§ Work item
Transcribe exactly the line containing "Additionally, the target" and every line after it, through the end of the records below.

§ Raw data
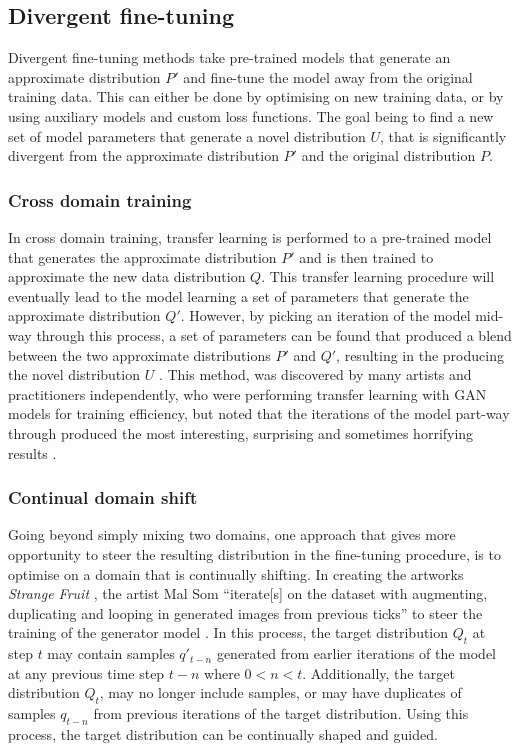 \subsection{Divergent fine-tuning}
\label{survey:divergent}

Divergent fine-tuning methods take pre-trained models that generate an approximate distribution $P'$ and fine-tune the model away from the original training data. 
This can either be done by optimising on new training data, or by using auxiliary models and custom loss functions. 
The goal being to find a new set of model parameters that generate a novel distribution $U$, that is significantly divergent from the approximate distribution $P'$ and the original distribution $P$.

\subsubsection{Cross domain training} 

In cross domain training, transfer learning is performed to a pre-trained model that generates the approximate distribution $P'$ and is then trained to approximate the new data distribution $Q$. 
This transfer learning procedure will eventually lead to the model learning a set of parameters that generate the approximate distribution $Q'$. 
However, by picking an iteration of the model mid-way through this process, a set of parameters can be found that produced a blend between the two approximate distributions $P'$ and $Q'$, resulting in the producing the novel distribution $U$ \citep{schultz2020mixed}. 
This method, was discovered by many artists and practitioners independently, who were performing transfer learning with GAN models for training efficiency, but noted that the iterations of the model part-way through produced the most interesting, surprising and sometimes horrifying results \citep{adler2020transfer,black2020noface,mariansky2020transfer,shane2020cat}.

\subsubsection{Continual domain shift}
\label{section:domainshift}

Going beyond simply mixing two domains, one approach that gives more opportunity to steer the resulting distribution in the fine-tuning procedure, is to optimise on a domain that is continually shifting. In creating the artworks \textit{Strange Fruit} \citep{som2020strange}, the artist Mal Som ``iterate[s] on the dataset with augmenting, duplicating and looping in generated images from previous ticks'' to steer the training of the generator model \citep{som2021personal}. 
In this process, the target distribution $Q_t$ at step $t$ may contain samples $q'_{t-n}$ generated from earlier iterations of the model at any previous time step $t-n$ where $0<n<t$. 
Additionally, the target distribution $Q_t$, may no longer include samples, or may have duplicates of samples $q_{t-n}$ from previous iterations of the target distribution. 
Using this process, the target distribution can be continually shaped and guided.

§ Problem solution
Additionally, the target distribution $Q_t$, may no longer include samples, or may have duplicates of samples $q_{t-n}$ from previous iterations of the target distribution. 
Using this process, the target distribution can be continually shaped and guided.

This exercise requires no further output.